Rabbi Yehudah argues that while the Torah clearly prohibits paschal leftovers (eat up, everyone!), the Torah also offers this solution: …any of it that was left until morning you shall burn in. (Exodus 12:10) Some talmudic rabbis hold that when the Torah offers a positive commandment like this one (burn the leftovers) that resolves a transgression (having leftovers), there is no flogging for the violation.
That is, one who leaves the paschal offering overnight and into the morning does violate a negative commandment, but because there is a way to undo the damage (burn the leftovers) there is no flogging.
Rabbi Ya’akov disagrees with the reasoning. (Although not stated explicitly here, this seems to imply that Rabbi Ya’akov does not hold with this principle that prohibitions resolvable by positive commandments are not subject to flogging.) Instead, he argues that because the transgression itself does not involve an action it cannot be punished by flogging. What has the person done, after all? He or she has simply not eaten (or burned) the entire offering. For Rabbi Ya’akov, one is not flogged for doing something, not for not doing something.

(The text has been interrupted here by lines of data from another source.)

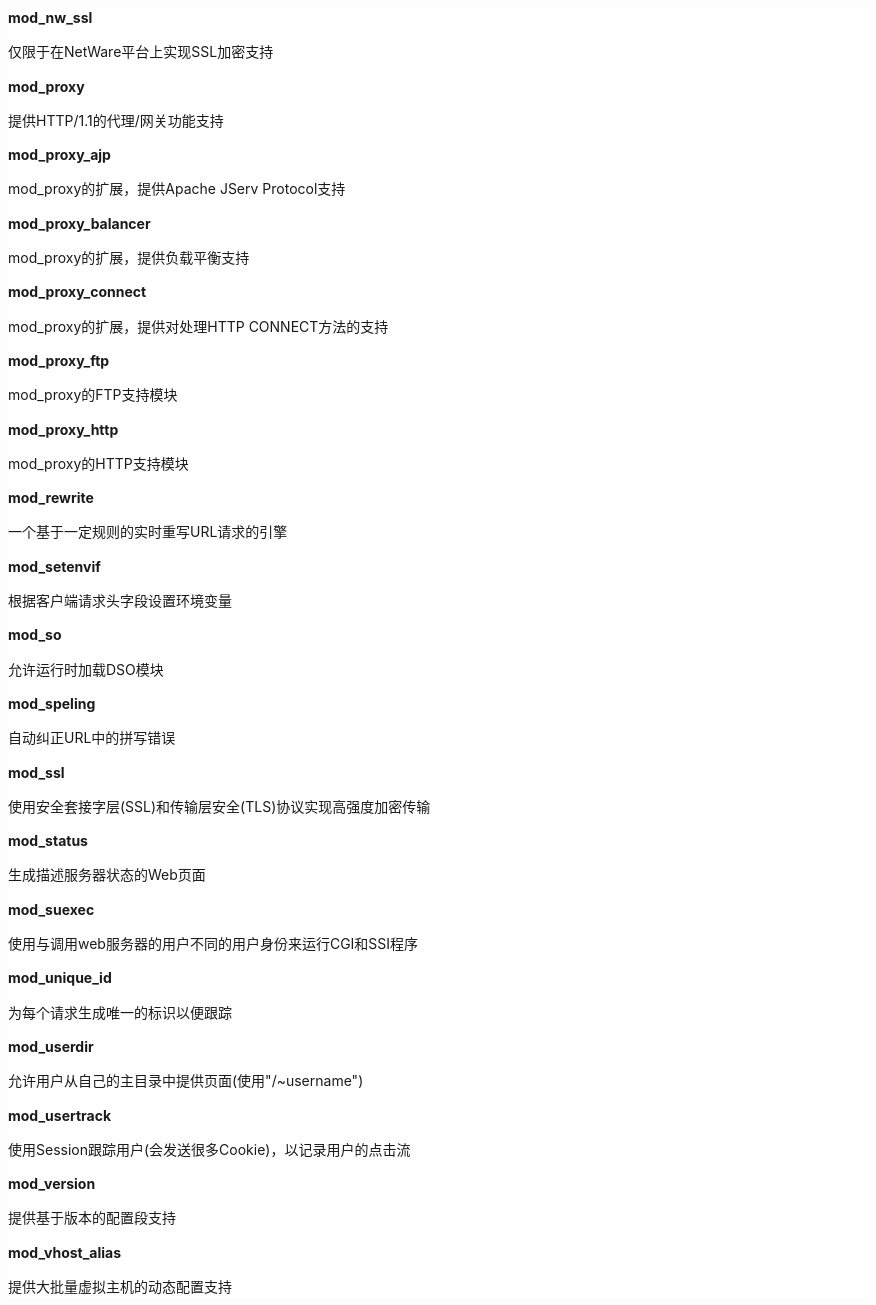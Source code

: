 **mod_nw_ssl**

仅限于在NetWare平台上实现SSL加密支持

**mod_proxy**

提供HTTP/1.1的代理/网关功能支持

**mod_proxy_ajp**

mod_proxy的扩展，提供Apache JServ Protocol支持

**mod_proxy_balancer**

mod_proxy的扩展，提供负载平衡支持

**mod_proxy_connect**

mod_proxy的扩展，提供对处理HTTP CONNECT方法的支持

**mod_proxy_ftp**

mod_proxy的FTP支持模块

**mod_proxy_http**

mod_proxy的HTTP支持模块

**mod_rewrite**

一个基于一定规则的实时重写URL请求的引擎

**mod_setenvif**

根据客户端请求头字段设置环境变量

**mod_so**

允许运行时加载DSO模块

**mod_speling**

自动纠正URL中的拼写错误

**mod_ssl**

使用安全套接字层(SSL)和传输层安全(TLS)协议实现高强度加密传输

**mod_status**

生成描述服务器状态的Web页面

**mod_suexec**

使用与调用web服务器的用户不同的用户身份来运行CGI和SSI程序

**mod_unique_id**

为每个请求生成唯一的标识以便跟踪

**mod_userdir**

允许用户从自己的主目录中提供页面(使用"/~username")

**mod_usertrack**

使用Session跟踪用户(会发送很多Cookie)，以记录用户的点击流

**mod_version**

提供基于版本的配置段支持

**mod_vhost_alias**

提供大批量虚拟主机的动态配置支持
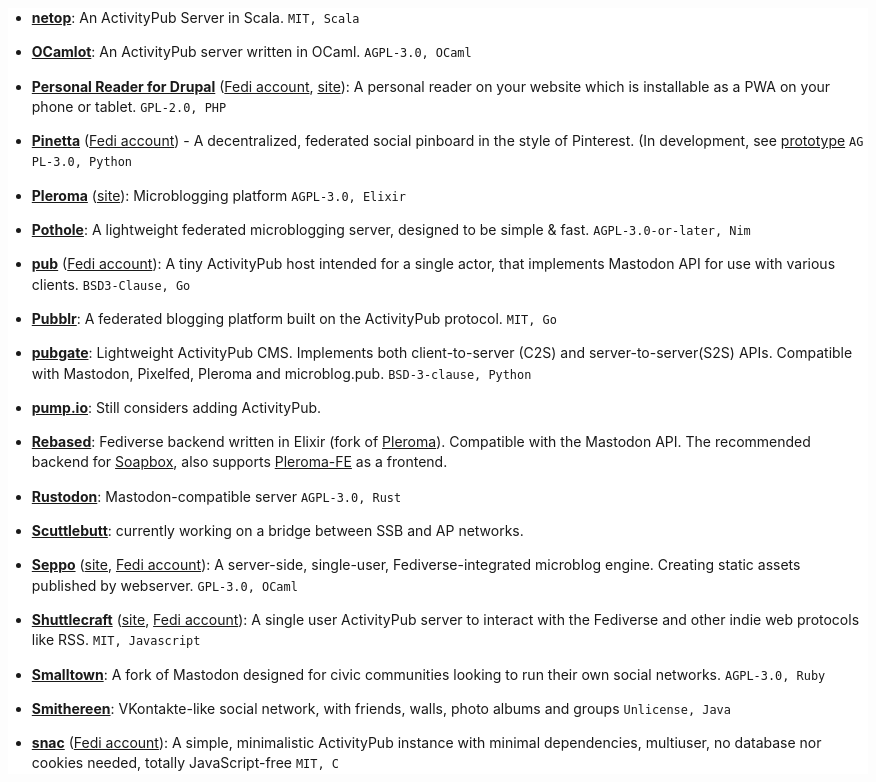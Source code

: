 * [**netop**](https://github.com/what-cheer/netop):  An ActivityPub Server in Scala. `MIT, Scala`

* [**OCamlot**](https://github.com/Gopiandcode/ocamlot): An ActivityPub server written in OCaml. `AGPL-3.0, OCaml`

* [**Personal Reader for Drupal**](https://git.drupalcode.org/project/reader) ([Fedi account](https://realize.be/user/1), [site](https://www.drupal.org/project/reader)): A personal reader on your website which is installable as a PWA on your phone or tablet. `GPL-2.0, PHP`

* [**Pinetta**](https://codeberg.org/pinetta/pinetta) ([Fedi account](https://fedi.software/@pinetta)) - A decentralized, federated social pinboard in the style of Pinterest. (In development, see [prototype](https://codeberg.org/pinetta/proto-pinetta) `AGPL-3.0, Python`

* [**Pleroma**](https://git.pleroma.social/pleroma) ([site](https://pleroma.social)): Microblogging platform `AGPL-3.0, Elixir`

* [**Pothole**](https://gt.tilambda.zone/o/pothole/server.git/about/): A lightweight federated microblogging server, designed to be simple & fast. `AGPL-3.0-or-later, Nim`

* [**pub**](https://github.com/davecheney/pub) ([Fedi account](https://cheney.net/@dfc)): A tiny ActivityPub host intended for a single actor, that implements Mastodon API for use with various clients. `BSD3-Clause, Go`

* [**Pubblr**](https://github.com/brandonsides/pubblr): A federated blogging platform built on the ActivityPub protocol. `MIT, Go`

* [**pubgate**](https://github.com/autogestion/pubgate):  Lightweight ActivityPub CMS. Implements both client-to-server (C2S) and server-to-server(S2S) APIs. Compatible with Mastodon, Pixelfed, Pleroma and microblog.pub. `BSD-3-clause, Python`

* [**pump.io**](https://github.com/pump-io/pump.io/issues/1241): Still considers adding ActivityPub.

* [**Rebased**](https://gitlab.com/soapbox-pub/rebased): Fediverse backend written in Elixir (fork of [Pleroma](https://pleroma.social/)).  Compatible with the Mastodon API.  The recommended backend for [Soapbox](https://soapbox.pub), also supports [Pleroma-FE](https://docs-fe.akkoma.dev/stable/) as a frontend.

* [**Rustodon**](https://github.com/rustodon/rustodon): Mastodon-compatible server `AGPL-3.0, Rust`

* [**Scuttlebutt**](https://github.com/DanielMowitz/ssb_ap_bridge): currently working on a bridge between SSB and AP networks.

* [**Seppo**](https://codeberg.org/seppo/seppo) ([site](https://seppo.social), [Fedi account](https://digitalcourage.social/@mro)): A server-side, single-user, Fediverse-integrated microblog engine. Creating static assets published by webserver. `GPL-3.0, OCaml`

* [**Shuttlecraft**](https://github.com/benbrown/shuttlecraft) ([site](https://shuttlecraft.net/), [Fedi account](https://hackers.town/@benbrown)): A single user ActivityPub server to interact with the Fediverse and other indie web protocols like RSS. `MIT, Javascript`

* [**Smalltown**](https://github.com/chandrn7/smalltown): A fork of Mastodon designed for civic communities looking to run their own social networks. `AGPL-3.0, Ruby`

* [**Smithereen**](https://github.com/grishka/Smithereen): VKontakte-like social network, with friends, walls, photo albums and groups `Unlicense, Java`

* [**snac**](https://codeberg.org/grunfink/snac2) ([Fedi account](https://comam.es/snac/grunfink)): A simple, minimalistic ActivityPub instance with minimal dependencies, multiuser, no database nor cookies needed, totally JavaScript-free `MIT, C`
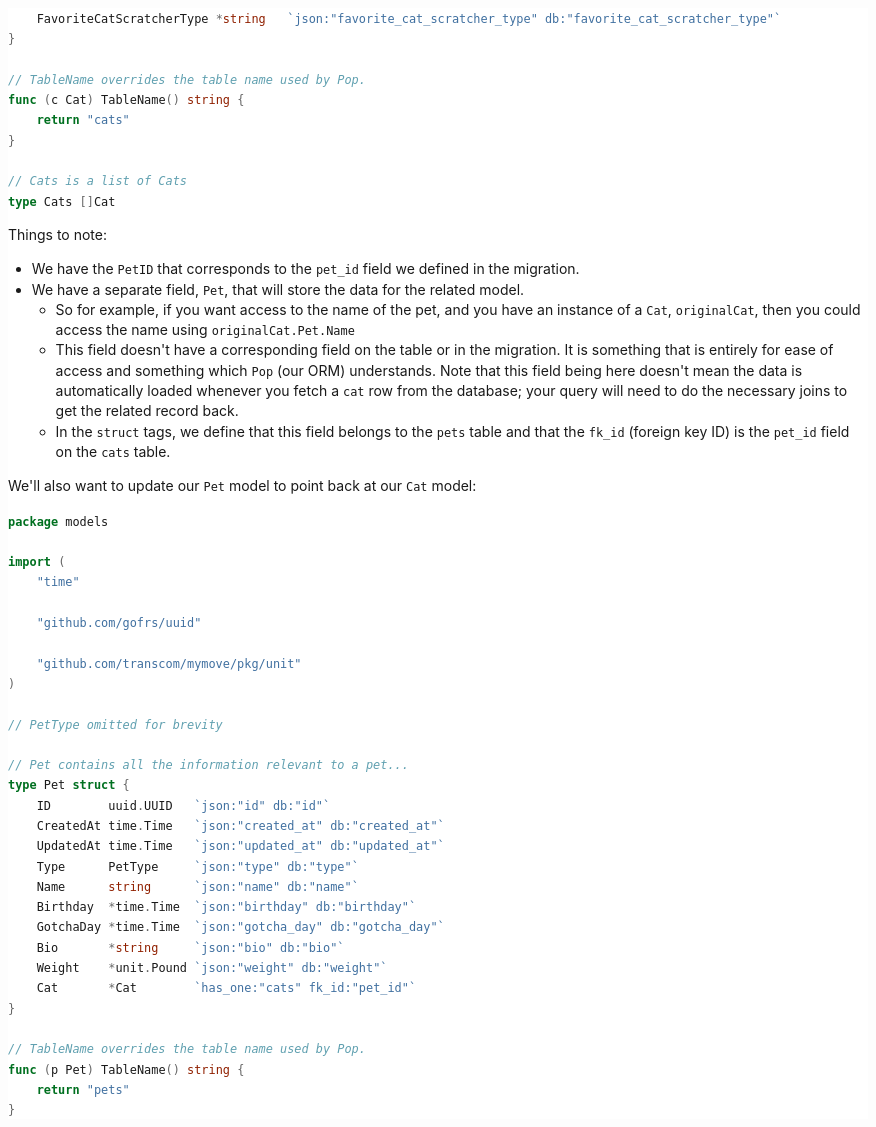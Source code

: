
 ```go title="pkg/models/cat.go"
    FavoriteCatScratcherType *string   `json:"favorite_cat_scratcher_type" db:"favorite_cat_scratcher_type"`
}

// TableName overrides the table name used by Pop.
func (c Cat) TableName() string {
    return "cats"
}

// Cats is a list of Cats
type Cats []Cat
```

Things to note:

* We have the `PetID` that corresponds to the `pet_id` field we defined in the migration.
* We have a separate field, `Pet`, that will store the data for the related model. 
  * So for example, if you want access to the name of the pet, and you have an instance of a `Cat`, `originalCat`, 
    then you could access the name using `originalCat.Pet.Name`
  * This field doesn't have a corresponding field on the table or in the migration. It is something that is entirely 
    for ease of access and something which `Pop` (our ORM) understands. Note that this field being here doesn't mean 
    the data is automatically loaded whenever you fetch a `cat` row from the database; your query will need to do 
    the necessary joins to get the related record back.
  * In the `struct` tags, we define that this field belongs to the `pets` table and that the `fk_id` (foreign key ID)
    is the `pet_id` field on the `cats` table.

We'll also want to update our `Pet` model to point back at our `Cat` model:

```go title="pkg/models/pet.go" {24}
package models

import (
    "time"

    "github.com/gofrs/uuid"

    "github.com/transcom/mymove/pkg/unit"
)

// PetType omitted for brevity

// Pet contains all the information relevant to a pet...
type Pet struct {
    ID        uuid.UUID   `json:"id" db:"id"`
    CreatedAt time.Time   `json:"created_at" db:"created_at"`
    UpdatedAt time.Time   `json:"updated_at" db:"updated_at"`
    Type      PetType     `json:"type" db:"type"`
    Name      string      `json:"name" db:"name"`
    Birthday  *time.Time  `json:"birthday" db:"birthday"`
    GotchaDay *time.Time  `json:"gotcha_day" db:"gotcha_day"`
    Bio       *string     `json:"bio" db:"bio"`
    Weight    *unit.Pound `json:"weight" db:"weight"`
    Cat       *Cat        `has_one:"cats" fk_id:"pet_id"`
}

// TableName overrides the table name used by Pop.
func (p Pet) TableName() string {
    return "pets"
}

```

Although we (thankfully) no longer use lashes as a punishment, the theoretical underpinnings of this debate between Rabbis Yehudah and Ya’akov are consequential. How do we think about what it means to violate a prohibition of the Torah? If there are violations that we can “clean up” with subsequent actions are those somehow less important transgressions? Or, if the lapse we commit contains no action — maybe simply a thought or an omission — should we consider such failings less weighty? The Talmud does not decide on our daf today, but the lenient ruling of the mishnah in the case of the left-over paschal offering suggests that, at least for some prohibitions, not all sins are created equal.
Read all of Pesachim 84 on Sefaria.
This piece originally appeared in a My Jewish Learning Daf Yomi email newsletter sent on February 13th 2021. If you are interested in receiving the newsletter, sign up here.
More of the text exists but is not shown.